- [Exercise] The number of lines with the string "ThresholdCompare" in the listing below is all that should be reported.

- [Supplied data]
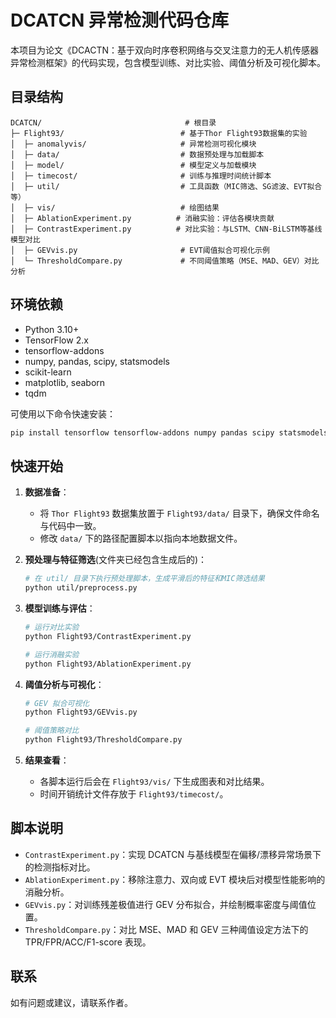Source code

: # DCATCN 异常检测代码仓库

本项目为论文《DCACTN：基于双向时序卷积网络与交叉注意力的无人机传感器异常检测框架》的代码实现，包含模型训练、对比实验、阈值分析及可视化脚本。

## 目录结构

```
DCATCN/                                # 根目录
├─ Flight93/                          # 基于Thor Flight93数据集的实验
│  ├─ anomalyvis/                     # 异常检测可视化模块
│  ├─ data/                           # 数据预处理与加载脚本
│  ├─ model/                          # 模型定义与加载模块
│  ├─ timecost/                       # 训练与推理时间统计脚本
│  ├─ util/                           # 工具函数（MIC筛选、SG滤波、EVT拟合等）
│  ├─ vis/                            # 绘图结果
│  ├─ AblationExperiment.py          # 消融实验：评估各模块贡献
│  ├─ ContrastExperiment.py          # 对比实验：与LSTM、CNN-BiLSTM等基线模型对比
│  ├─ GEVvis.py                       # EVT阈值拟合可视化示例
│  └─ ThresholdCompare.py             # 不同阈值策略（MSE、MAD、GEV）对比分析
```

## 环境依赖

* Python 3.10+
* TensorFlow 2.x
* tensorflow-addons
* numpy, pandas, scipy, statsmodels
* scikit-learn
* matplotlib, seaborn
* tqdm

可使用以下命令快速安装：

```bash
pip install tensorflow tensorflow-addons numpy pandas scipy statsmodels scikit-learn matplotlib seaborn tqdm
```

## 快速开始

1. **数据准备**：

   * 将 `Thor Flight93` 数据集放置于 `Flight93/data/` 目录下，确保文件命名与代码中一致。
   * 修改 `data/` 下的路径配置脚本以指向本地数据文件。

2. **预处理与特征筛选**(文件夹已经包含生成后的)：

   ```bash
   # 在 util/ 目录下执行预处理脚本，生成平滑后的特征和MIC筛选结果
   python util/preprocess.py
   ```

3. **模型训练与评估**：

   ```bash
   # 运行对比实验
   python Flight93/ContrastExperiment.py

   # 运行消融实验
   python Flight93/AblationExperiment.py
   ```

4. **阈值分析与可视化**：

   ```bash
   # GEV 拟合可视化
   python Flight93/GEVvis.py

   # 阈值策略对比
   python Flight93/ThresholdCompare.py
   ```

5. **结果查看**：

   * 各脚本运行后会在 `Flight93/vis/` 下生成图表和对比结果。
   * 时间开销统计文件存放于 `Flight93/timecost/`。

## 脚本说明

* `ContrastExperiment.py`：实现 DCATCN 与基线模型在偏移/漂移异常场景下的检测指标对比。
* `AblationExperiment.py`：移除注意力、双向或 EVT 模块后对模型性能影响的消融分析。
* `GEVvis.py`：对训练残差极值进行 GEV 分布拟合，并绘制概率密度与阈值位置。
* `ThresholdCompare.py`：对比 MSE、MAD 和 GEV 三种阈值设定方法下的 TPR/FPR/ACC/F1-score 表现。

## 联系

如有问题或建议，请联系作者。
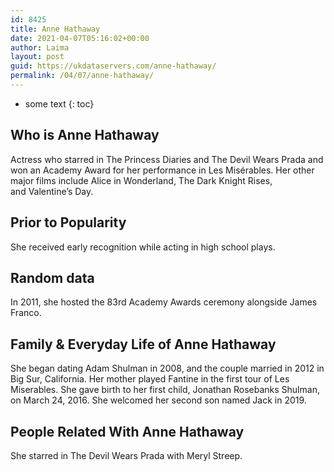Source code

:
 ```yaml
---
id: 8425
title: Anne Hathaway
date: 2021-04-07T05:16:02+00:00
author: Laima
layout: post
guid: https://ukdataservers.com/anne-hathaway/
permalink: /04/07/anne-hathaway/
---
```


* some text
{: toc}


## Who is Anne Hathaway
                  
                  
                  
Actress who starred in The Princess Diaries and The Devil Wears Prada and won an Academy Award for her performance in Les Misérables. Her other major films include Alice in Wonderland, The Dark Knight Rises, and Valentine&#8217;s Day. 
                  
              
            
              
            
                
                
                
## Prior to Popularity
                  
                  
                  
She received early recognition while acting in high school plays. 
                  
              
            
              
            
                
                
                
## Random data
                  
                  
                  
In 2011, she hosted the 83rd Academy Awards ceremony alongside James Franco. 
                  
              
            
              
            
                
                
                
## Family & Everyday Life of Anne Hathaway
                  
                  
                  
She began dating Adam Shulman in 2008, and the couple married in 2012 in Big Sur, California. Her mother played Fantine in the first tour of Les Miserables. She gave birth to her first child, Jonathan Rosebanks Shulman, on March 24, 2016. She welcomed her second son named Jack in 2019. 
                  
              
            
              
            
                
                
                
## People Related With Anne Hathaway
                  
                  
                  
She starred in The Devil Wears Prada with Meryl Streep.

- [The answer] 3